How many of the lines below hold "Example"? Only the number, please.

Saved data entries
-- Opening Marker --

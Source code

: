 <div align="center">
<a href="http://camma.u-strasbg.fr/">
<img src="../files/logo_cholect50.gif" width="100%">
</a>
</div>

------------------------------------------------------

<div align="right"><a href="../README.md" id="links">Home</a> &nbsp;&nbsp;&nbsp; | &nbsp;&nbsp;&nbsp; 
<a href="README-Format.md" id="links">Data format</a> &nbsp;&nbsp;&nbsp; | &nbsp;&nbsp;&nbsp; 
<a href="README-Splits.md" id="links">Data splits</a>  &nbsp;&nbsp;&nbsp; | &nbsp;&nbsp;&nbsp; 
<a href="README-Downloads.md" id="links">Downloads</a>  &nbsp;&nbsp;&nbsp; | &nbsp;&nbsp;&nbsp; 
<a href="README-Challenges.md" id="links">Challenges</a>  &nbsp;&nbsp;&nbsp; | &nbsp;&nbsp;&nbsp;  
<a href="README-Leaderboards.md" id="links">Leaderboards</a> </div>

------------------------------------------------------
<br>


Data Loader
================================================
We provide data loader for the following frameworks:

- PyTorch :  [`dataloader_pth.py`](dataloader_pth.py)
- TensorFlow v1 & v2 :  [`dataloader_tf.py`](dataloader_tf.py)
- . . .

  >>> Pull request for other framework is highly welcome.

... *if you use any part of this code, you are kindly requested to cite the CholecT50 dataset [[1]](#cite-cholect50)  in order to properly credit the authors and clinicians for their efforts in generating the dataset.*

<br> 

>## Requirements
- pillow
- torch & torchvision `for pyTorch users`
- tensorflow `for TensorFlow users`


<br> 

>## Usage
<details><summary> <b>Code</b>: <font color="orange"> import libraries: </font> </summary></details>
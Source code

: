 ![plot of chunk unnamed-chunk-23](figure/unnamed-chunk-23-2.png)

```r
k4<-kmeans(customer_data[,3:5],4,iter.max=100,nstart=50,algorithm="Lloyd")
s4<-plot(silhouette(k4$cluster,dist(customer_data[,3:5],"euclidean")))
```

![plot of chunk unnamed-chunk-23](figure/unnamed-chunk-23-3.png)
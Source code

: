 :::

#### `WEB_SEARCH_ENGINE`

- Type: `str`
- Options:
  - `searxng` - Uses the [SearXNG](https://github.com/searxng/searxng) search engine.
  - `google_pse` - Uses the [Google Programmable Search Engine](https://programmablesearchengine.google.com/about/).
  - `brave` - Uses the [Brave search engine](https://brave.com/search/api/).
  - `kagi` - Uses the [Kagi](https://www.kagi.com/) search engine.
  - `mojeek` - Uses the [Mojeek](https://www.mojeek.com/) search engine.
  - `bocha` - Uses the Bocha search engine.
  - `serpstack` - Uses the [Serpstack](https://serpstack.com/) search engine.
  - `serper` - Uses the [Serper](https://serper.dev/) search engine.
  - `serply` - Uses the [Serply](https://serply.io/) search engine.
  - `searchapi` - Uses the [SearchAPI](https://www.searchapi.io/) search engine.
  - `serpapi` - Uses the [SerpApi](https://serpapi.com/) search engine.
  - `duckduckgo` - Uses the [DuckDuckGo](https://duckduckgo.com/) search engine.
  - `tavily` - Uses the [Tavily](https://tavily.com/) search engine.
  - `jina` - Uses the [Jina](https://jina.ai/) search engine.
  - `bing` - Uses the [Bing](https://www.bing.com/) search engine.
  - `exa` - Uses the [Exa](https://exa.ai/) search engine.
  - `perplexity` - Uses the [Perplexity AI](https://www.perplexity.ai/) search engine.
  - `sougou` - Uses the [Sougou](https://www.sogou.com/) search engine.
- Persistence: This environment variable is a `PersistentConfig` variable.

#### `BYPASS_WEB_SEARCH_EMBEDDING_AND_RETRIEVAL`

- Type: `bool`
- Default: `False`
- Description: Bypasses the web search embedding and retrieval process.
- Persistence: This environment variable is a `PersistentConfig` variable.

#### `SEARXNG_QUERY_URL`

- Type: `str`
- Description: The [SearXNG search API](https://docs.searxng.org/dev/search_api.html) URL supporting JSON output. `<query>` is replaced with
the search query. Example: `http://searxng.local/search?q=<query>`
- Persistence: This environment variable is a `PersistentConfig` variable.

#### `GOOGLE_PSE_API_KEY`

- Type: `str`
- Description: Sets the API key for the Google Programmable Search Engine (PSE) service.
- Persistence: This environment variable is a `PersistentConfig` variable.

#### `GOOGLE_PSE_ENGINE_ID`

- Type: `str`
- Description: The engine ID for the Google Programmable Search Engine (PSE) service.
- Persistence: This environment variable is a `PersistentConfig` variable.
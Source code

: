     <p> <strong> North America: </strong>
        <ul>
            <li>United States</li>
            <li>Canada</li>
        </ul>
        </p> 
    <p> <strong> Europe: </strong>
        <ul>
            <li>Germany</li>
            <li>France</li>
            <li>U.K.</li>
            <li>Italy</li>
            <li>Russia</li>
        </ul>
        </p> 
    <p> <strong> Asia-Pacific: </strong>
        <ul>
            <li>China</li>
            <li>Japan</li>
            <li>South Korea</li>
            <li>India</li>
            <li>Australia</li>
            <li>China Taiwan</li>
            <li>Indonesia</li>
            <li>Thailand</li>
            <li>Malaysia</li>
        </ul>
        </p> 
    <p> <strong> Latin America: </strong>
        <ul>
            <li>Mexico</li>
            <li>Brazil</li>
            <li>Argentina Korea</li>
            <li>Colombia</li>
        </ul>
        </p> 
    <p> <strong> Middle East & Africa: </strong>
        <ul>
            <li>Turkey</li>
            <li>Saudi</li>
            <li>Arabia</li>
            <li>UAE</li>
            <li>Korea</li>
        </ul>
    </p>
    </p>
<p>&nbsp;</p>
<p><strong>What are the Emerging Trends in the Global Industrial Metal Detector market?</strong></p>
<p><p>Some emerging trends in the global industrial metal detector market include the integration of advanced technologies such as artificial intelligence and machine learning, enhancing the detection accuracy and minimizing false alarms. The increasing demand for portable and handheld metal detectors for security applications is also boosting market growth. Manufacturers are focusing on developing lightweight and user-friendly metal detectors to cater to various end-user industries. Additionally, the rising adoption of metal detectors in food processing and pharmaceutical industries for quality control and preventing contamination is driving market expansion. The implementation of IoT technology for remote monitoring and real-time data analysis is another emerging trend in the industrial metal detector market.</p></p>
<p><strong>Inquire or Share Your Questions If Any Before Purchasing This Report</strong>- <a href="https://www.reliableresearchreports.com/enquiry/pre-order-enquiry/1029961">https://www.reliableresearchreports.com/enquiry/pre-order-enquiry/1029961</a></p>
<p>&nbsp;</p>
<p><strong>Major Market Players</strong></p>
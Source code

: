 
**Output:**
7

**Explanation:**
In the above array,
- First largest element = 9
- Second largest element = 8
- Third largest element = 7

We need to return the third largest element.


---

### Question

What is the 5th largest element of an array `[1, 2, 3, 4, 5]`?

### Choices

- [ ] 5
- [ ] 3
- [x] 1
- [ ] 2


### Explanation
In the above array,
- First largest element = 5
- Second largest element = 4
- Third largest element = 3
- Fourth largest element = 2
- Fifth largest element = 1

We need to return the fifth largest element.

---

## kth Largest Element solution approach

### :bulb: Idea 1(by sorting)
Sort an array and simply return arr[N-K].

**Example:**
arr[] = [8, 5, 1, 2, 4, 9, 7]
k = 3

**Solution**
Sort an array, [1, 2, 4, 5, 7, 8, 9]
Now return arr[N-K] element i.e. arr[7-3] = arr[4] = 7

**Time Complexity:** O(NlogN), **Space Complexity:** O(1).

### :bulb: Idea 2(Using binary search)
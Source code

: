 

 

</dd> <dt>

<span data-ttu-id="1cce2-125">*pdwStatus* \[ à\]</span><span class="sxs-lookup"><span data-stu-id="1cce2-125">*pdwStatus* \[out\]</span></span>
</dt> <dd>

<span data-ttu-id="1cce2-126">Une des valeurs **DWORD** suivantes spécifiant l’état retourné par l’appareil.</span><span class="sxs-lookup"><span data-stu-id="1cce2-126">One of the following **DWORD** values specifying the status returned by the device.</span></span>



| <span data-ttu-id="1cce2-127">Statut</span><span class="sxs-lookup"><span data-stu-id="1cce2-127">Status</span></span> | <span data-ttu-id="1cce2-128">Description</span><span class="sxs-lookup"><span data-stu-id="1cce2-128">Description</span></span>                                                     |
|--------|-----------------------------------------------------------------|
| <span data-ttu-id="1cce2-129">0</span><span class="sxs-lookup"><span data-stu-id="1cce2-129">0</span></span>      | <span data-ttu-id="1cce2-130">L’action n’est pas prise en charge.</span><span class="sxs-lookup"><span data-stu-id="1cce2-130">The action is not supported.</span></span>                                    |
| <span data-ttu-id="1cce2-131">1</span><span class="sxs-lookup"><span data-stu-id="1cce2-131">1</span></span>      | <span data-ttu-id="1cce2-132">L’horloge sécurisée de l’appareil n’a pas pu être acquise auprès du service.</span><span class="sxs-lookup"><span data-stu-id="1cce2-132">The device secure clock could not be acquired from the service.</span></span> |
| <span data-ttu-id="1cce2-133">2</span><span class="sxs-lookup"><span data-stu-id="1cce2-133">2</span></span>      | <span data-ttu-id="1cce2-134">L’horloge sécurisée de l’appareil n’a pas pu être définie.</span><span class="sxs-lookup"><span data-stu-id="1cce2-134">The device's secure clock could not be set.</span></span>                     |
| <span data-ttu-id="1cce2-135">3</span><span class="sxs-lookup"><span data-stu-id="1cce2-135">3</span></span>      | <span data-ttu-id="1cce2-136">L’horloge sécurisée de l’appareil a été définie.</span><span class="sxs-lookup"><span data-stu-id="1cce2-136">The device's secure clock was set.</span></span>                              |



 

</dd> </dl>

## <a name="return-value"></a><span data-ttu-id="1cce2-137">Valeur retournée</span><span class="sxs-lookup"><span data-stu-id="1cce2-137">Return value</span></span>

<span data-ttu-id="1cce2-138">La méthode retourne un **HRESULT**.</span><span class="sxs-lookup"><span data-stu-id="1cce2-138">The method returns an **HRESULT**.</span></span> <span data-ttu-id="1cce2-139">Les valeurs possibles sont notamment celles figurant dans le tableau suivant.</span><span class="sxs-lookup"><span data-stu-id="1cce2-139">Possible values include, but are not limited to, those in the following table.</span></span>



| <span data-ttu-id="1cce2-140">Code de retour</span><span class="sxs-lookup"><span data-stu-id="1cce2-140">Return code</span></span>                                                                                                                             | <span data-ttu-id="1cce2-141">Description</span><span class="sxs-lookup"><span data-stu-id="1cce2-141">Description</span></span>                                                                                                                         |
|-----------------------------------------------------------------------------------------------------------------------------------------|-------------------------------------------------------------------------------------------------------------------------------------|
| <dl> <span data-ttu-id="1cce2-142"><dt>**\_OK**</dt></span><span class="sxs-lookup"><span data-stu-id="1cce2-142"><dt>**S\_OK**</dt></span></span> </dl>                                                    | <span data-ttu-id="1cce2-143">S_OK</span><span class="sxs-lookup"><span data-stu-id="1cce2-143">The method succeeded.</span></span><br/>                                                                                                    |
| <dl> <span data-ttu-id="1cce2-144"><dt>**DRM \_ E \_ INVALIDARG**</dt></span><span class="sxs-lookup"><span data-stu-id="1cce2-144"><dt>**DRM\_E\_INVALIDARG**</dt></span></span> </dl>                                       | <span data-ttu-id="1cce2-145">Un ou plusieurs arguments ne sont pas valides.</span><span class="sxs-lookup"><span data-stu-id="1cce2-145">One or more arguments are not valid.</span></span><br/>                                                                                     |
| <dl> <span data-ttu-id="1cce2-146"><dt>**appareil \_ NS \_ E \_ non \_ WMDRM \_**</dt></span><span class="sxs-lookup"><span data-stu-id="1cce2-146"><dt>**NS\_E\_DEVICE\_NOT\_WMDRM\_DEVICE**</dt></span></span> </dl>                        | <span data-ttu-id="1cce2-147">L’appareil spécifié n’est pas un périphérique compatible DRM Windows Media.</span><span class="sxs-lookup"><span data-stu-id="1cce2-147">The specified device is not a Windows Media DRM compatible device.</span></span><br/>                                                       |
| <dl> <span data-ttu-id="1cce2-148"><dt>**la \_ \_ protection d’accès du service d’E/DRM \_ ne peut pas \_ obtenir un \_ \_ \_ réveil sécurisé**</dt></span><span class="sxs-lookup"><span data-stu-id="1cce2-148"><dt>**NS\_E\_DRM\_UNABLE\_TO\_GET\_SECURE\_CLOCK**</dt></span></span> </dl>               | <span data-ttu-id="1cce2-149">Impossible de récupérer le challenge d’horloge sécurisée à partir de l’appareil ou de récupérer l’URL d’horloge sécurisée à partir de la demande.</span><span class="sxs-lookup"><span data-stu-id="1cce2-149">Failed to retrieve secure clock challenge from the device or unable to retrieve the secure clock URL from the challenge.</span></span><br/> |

-- Closing Marker --

## Exercise solution
2